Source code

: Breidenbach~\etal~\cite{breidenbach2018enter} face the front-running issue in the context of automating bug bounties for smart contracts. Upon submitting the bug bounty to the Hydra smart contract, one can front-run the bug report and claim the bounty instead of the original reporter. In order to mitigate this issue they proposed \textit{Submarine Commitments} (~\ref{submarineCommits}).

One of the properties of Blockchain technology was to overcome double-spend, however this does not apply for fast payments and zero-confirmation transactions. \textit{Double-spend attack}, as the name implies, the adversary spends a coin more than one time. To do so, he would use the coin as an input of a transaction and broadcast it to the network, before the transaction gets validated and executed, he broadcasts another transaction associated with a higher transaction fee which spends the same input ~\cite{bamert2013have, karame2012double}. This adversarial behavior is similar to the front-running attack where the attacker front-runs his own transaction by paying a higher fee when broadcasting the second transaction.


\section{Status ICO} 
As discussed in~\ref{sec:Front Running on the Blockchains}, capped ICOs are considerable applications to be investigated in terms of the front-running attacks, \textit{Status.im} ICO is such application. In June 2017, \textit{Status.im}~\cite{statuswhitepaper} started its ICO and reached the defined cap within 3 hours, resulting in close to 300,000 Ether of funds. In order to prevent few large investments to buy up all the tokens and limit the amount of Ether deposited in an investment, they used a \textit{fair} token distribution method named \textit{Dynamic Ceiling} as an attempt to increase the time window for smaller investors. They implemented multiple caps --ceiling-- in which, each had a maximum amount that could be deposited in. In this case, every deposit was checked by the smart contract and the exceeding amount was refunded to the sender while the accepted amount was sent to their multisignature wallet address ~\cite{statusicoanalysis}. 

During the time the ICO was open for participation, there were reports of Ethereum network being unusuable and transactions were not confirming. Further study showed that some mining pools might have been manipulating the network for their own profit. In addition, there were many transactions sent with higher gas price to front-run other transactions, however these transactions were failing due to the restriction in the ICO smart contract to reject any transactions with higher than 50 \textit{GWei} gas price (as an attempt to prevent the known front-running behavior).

+---+

→ **TASK ITEM**: Transcribe the data word for word.

→ **SOLUTION FOR THIS EXERCISE**:
Source code

: Breidenbach~\etal~\cite{breidenbach2018enter} face the front-running issue in the context of automating bug bounties for smart contracts. Upon submitting the bug bounty to the Hydra smart contract, one can front-run the bug report and claim the bounty instead of the original reporter. In order to mitigate this issue they proposed \textit{Submarine Commitments} (~\ref{submarineCommits}).

One of the properties of Blockchain technology was to overcome double-spend, however this does not apply for fast payments and zero-confirmation transactions. \textit{Double-spend attack}, as the name implies, the adversary spends a coin more than one time. To do so, he would use the coin as an input of a transaction and broadcast it to the network, before the transaction gets validated and executed, he broadcasts another transaction associated with a higher transaction fee which spends the same input ~\cite{bamert2013have, karame2012double}. This adversarial behavior is similar to the front-running attack where the attacker front-runs his own transaction by paying a higher fee when broadcasting the second transaction.


\section{Status ICO} 
As discussed in~\ref{sec:Front Running on the Blockchains}, capped ICOs are considerable applications to be investigated in terms of the front-running attacks, \textit{Status.im} ICO is such application. In June 2017, \textit{Status.im}~\cite{statuswhitepaper} started its ICO and reached the defined cap within 3 hours, resulting in close to 300,000 Ether of funds. In order to prevent few large investments to buy up all the tokens and limit the amount of Ether deposited in an investment, they used a \textit{fair} token distribution method named \textit{Dynamic Ceiling} as an attempt to increase the time window for smaller investors. They implemented multiple caps --ceiling-- in which, each had a maximum amount that could be deposited in. In this case, every deposit was checked by the smart contract and the exceeding amount was refunded to the sender while the accepted amount was sent to their multisignature wallet address ~\cite{statusicoanalysis}. 

During the time the ICO was open for participation, there were reports of Ethereum network being unusuable and transactions were not confirming. Further study showed that some mining pools might have been manipulating the network for their own profit. In addition, there were many transactions sent with higher gas price to front-run other transactions, however these transactions were failing due to the restriction in the ICO smart contract to reject any transactions with higher than 50 \textit{GWei} gas price (as an attempt to prevent the known front-running behavior).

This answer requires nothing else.